Top of SOURCE MATERIAL
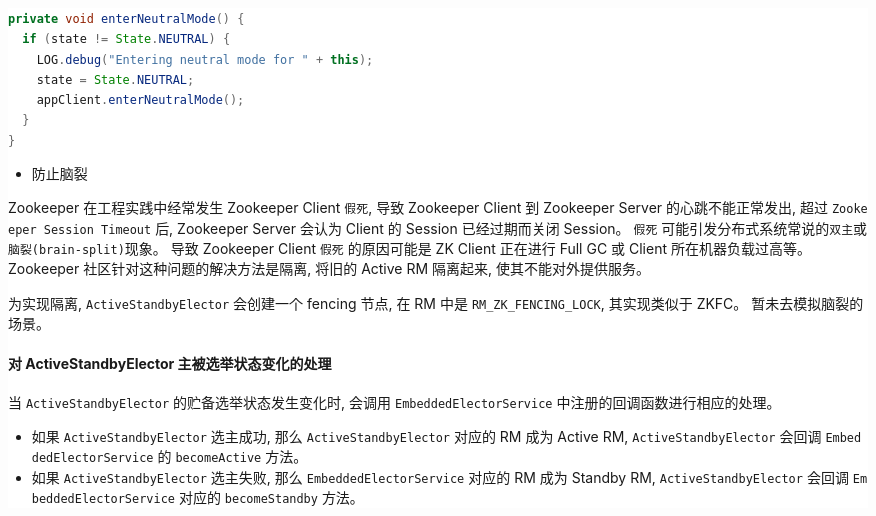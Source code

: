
 ```java
private void enterNeutralMode() {
  if (state != State.NEUTRAL) {
    LOG.debug("Entering neutral mode for " + this);
    state = State.NEUTRAL;
    appClient.enterNeutralMode();
  }
}
```

- 防止脑裂

Zookeeper 在工程实践中经常发生 Zookeeper Client `假死`, 导致 Zookeeper Client 到 Zookeeper Server 的心跳不能正常发出, 超过 `Zookeeper Session Timeout` 后, Zookeeper Server 会认为 Client 的 Session 已经过期而关闭 Session。 `假死` 可能引发分布式系统常说的`双主`或`脑裂(brain-split)`现象。 导致 Zookeeper Client `假死` 的原因可能是 ZK Client 正在进行 Full GC 或 Client 所在机器负载过高等。 Zookeeper 社区针对这种问题的解决方法是隔离, 将旧的 Active RM 隔离起来, 使其不能对外提供服务。

为实现隔离, `ActiveStandbyElector` 会创建一个 fencing 节点, 在 RM 中是 `RM_ZK_FENCING_LOCK`, 其实现类似于 ZKFC。 暂未去模拟脑裂的场景。

#### 对 ActiveStandbyElector 主被选举状态变化的处理

当 `ActiveStandbyElector` 的贮备选举状态发生变化时, 会调用 `EmbeddedElectorService` 中注册的回调函数进行相应的处理。

- 如果 `ActiveStandbyElector` 选主成功, 那么 `ActiveStandbyElector` 对应的 RM 成为 Active RM, `ActiveStandbyElector` 会回调 `EmbeddedElectorService` 的 `becomeActive` 方法。
- 如果 `ActiveStandbyElector` 选主失败, 那么 `EmbeddedElectorService` 对应的 RM 成为 Standby RM, `ActiveStandbyElector` 会回调 `EmbeddedElectorService` 对应的 `becomeStandby` 方法。
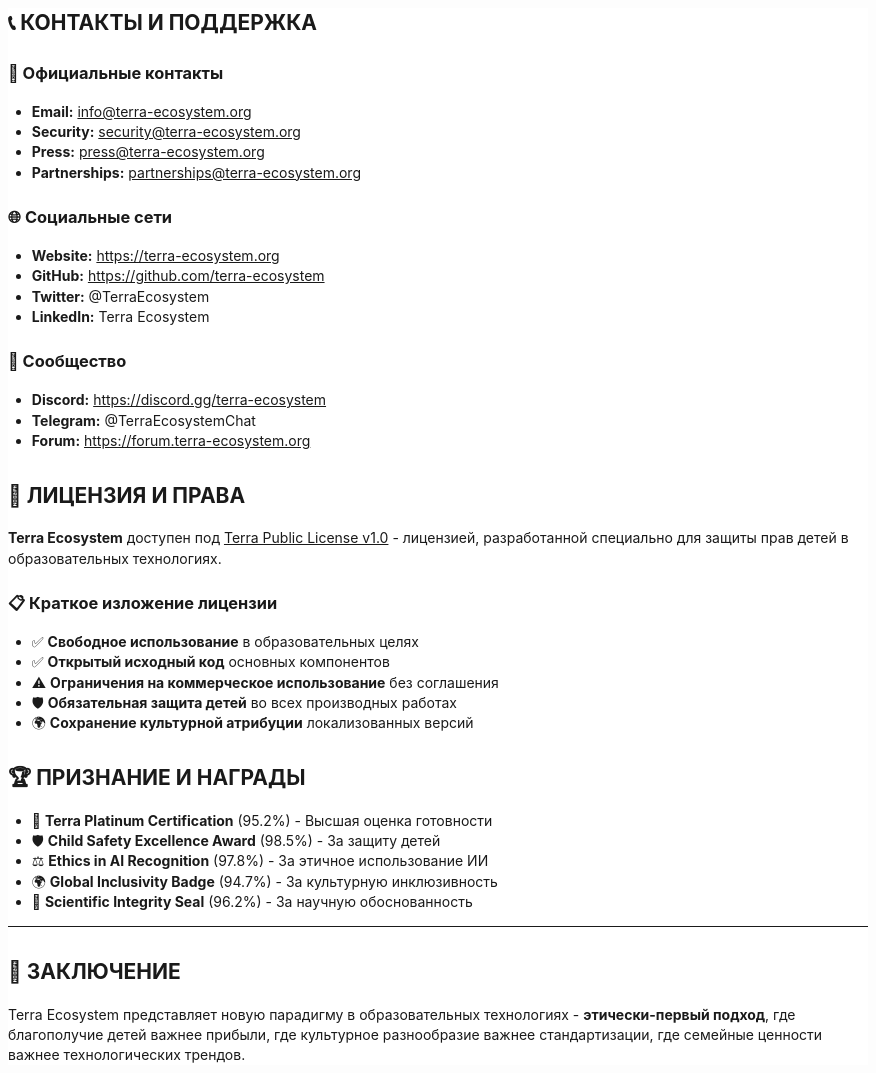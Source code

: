 ## 📞 КОНТАКТЫ И ПОДДЕРЖКА

### 📧 Официальные контакты

* **Email:** <info@terra-ecosystem.org>
* **Security:** <security@terra-ecosystem.org>
* **Press:** <press@terra-ecosystem.org>
* **Partnerships:** <partnerships@terra-ecosystem.org>

### 🌐 Социальные сети

* **Website:** <https://terra-ecosystem.org>
* **GitHub:** <https://github.com/terra-ecosystem>
* **Twitter:** @TerraEcosystem
* **LinkedIn:** Terra Ecosystem

### 💬 Сообщество

* **Discord:** <https://discord.gg/terra-ecosystem>
* **Telegram:** @TerraEcosystemChat
* **Forum:** <https://forum.terra-ecosystem.org>

## 📜 ЛИЦЕНЗИЯ И ПРАВА

**Terra Ecosystem** доступен под [Terra Public License v1.0](LICENSE.md) - лицензией, разработанной специально для защиты прав детей в образовательных технологиях.

### 📋 Краткое изложение лицензии

* ✅ **Свободное использование** в образовательных целях
* ✅ **Открытый исходный код** основных компонентов
* ⚠️ **Ограничения на коммерческое использование** без соглашения
* 🛡️ **Обязательная защита детей** во всех производных работах
* 🌍 **Сохранение культурной атрибуции** локализованных версий

## 🏆 ПРИЗНАНИЕ И НАГРАДЫ

* 🥇 **Terra Platinum Certification** (95.2%) - Высшая оценка готовности
* 🛡️ **Child Safety Excellence Award** (98.5%) - За защиту детей
* ⚖️ **Ethics in AI Recognition** (97.8%) - За этичное использование ИИ
* 🌍 **Global Inclusivity Badge** (94.7%) - За культурную инклюзивность
* 🔬 **Scientific Integrity Seal** (96.2%) - За научную обоснованность

***

## 🌟 ЗАКЛЮЧЕНИЕ

Terra Ecosystem представляет новую парадигму в образовательных технологиях - **этически-первый подход**, где благополучие детей важнее прибыли, где культурное разнообразие важнее стандартизации, где семейные ценности важнее технологических трендов.
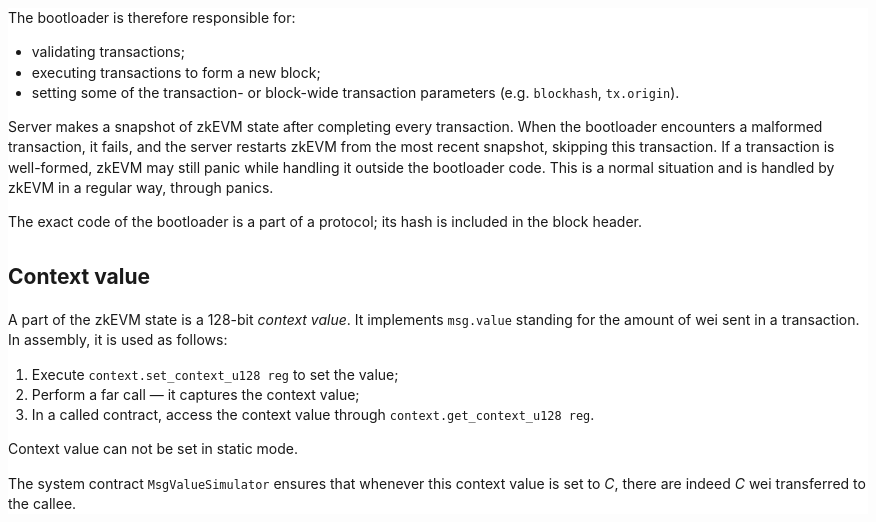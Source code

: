
The bootloader is therefore responsible for:

- validating transactions;
- executing transactions to form a new block;
- setting some of the transaction- or block-wide transaction parameters (e.g. `blockhash`, `tx.origin`).

Server makes a snapshot of zkEVM state after completing every transaction. When the bootloader encounters a malformed
transaction, it fails, and the server restarts zkEVM from the most recent snapshot, skipping this transaction. If a
transaction is well-formed, zkEVM may still panic while handling it outside the bootloader code. This is a normal
situation and is handled by zkEVM in a regular way, through panics.

The exact code of the bootloader is a part of a protocol; its hash is included in the block header.

## Context value

A part of the zkEVM state is a 128-bit _context value_. It implements `msg.value` standing for the amount of wei sent in
a transaction. In assembly, it is used as follows:

1. Execute `context.set_context_u128 reg` to set the value;
2. Perform a far call — it captures the context value;
3. In a called contract, access the context value through `context.get_context_u128 reg`.

Context value can not be set in static mode.

The system contract `MsgValueSimulator` ensures that whenever this context value is set to *C*, there are indeed *C* wei
transferred to the callee.

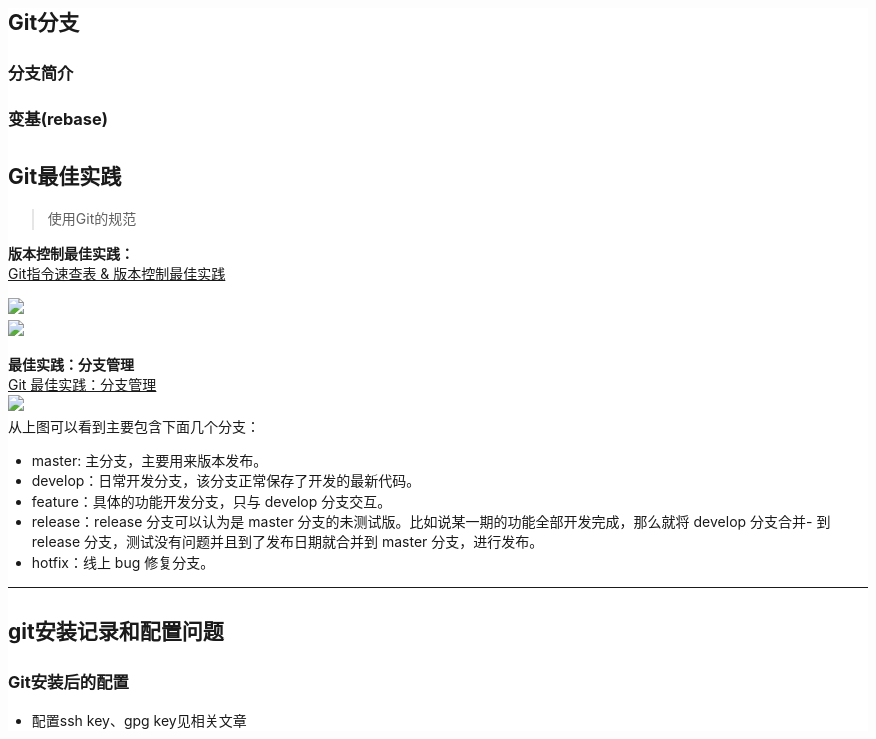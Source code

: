 




## Git分支

### 分支简介



### 变基(rebase)











## Git最佳实践

> 使用Git的规范  


**版本控制最佳实践：**  
[Git指令速查表 & 版本控制最佳实践](https://www.git-tower.com/learn/cheat-sheets/git-cn)  

![](https://www.git-tower.com/learn/content/02-cheat-sheets/git-cn/git-cheat-sheet-large01-cn.png)  
![](https://www.git-tower.com/learn/content/02-cheat-sheets/git-cn/git-cheat-sheet-large02-cn.png)



**最佳实践：分支管理**   
[Git 最佳实践：分支管理](http://blog.jobbole.com/109466/)   
![](http://legendtkl.com/img/uploads/2016/git-model.png)    
从上图可以看到主要包含下面几个分支：   

- master: 主分支，主要用来版本发布。  
- develop：日常开发分支，该分支正常保存了开发的最新代码。  
- feature：具体的功能开发分支，只与 develop 分支交互。  
- release：release 分支可以认为是 master 分支的未测试版。比如说某一期的功能全部开发完成，那么就将 develop 分支合并- 到 release 分支，测试没有问题并且到了发布日期就合并到 master 分支，进行发布。
- hotfix：线上 bug 修复分支。





-------------------------------------



## git安装记录和配置问题

### Git安装后的配置
- 配置ssh key、gpg key见相关文章  
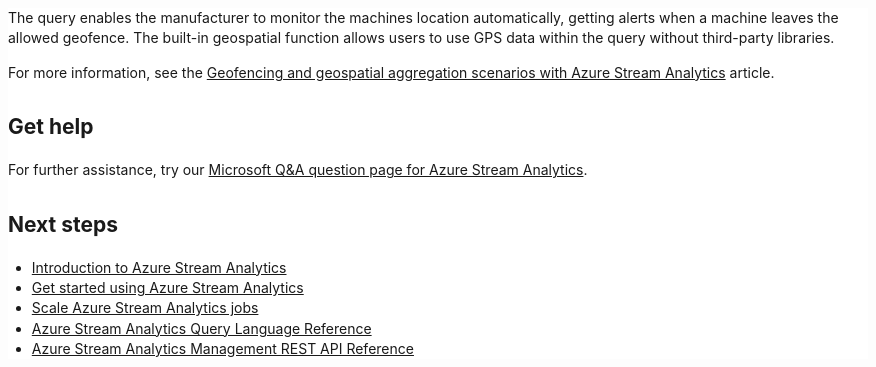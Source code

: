 The query enables the manufacturer to monitor the machines location automatically, getting alerts when a machine leaves the allowed geofence. The built-in geospatial function allows users to use GPS data within the query without third-party libraries.

For more information, see the [Geofencing and geospatial aggregation scenarios with Azure Stream Analytics](geospatial-scenarios.md) article.

## Get help

For further assistance, try our [Microsoft Q&A question page for Azure Stream Analytics](/answers/topics/azure-stream-analytics.html).

## Next steps
* [Introduction to Azure Stream Analytics](stream-analytics-introduction.md)
* [Get started using Azure Stream Analytics](stream-analytics-real-time-fraud-detection.md)
* [Scale Azure Stream Analytics jobs](stream-analytics-scale-jobs.md)
* [Azure Stream Analytics Query Language Reference](/stream-analytics-query/stream-analytics-query-language-reference)
* [Azure Stream Analytics Management REST API Reference](/rest/api/streamanalytics/)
Bottom of SOURCE MATERIAL
PROBLEM DESCRIPTION:
Which of the lines above carry the string "Reference"? Copy every one.

FINAL ANSWER:
* [Azure Stream Analytics Query Language Reference](/stream-analytics-query/stream-analytics-query-language-reference)
* [Azure Stream Analytics Management REST API Reference](/rest/api/streamanalytics/)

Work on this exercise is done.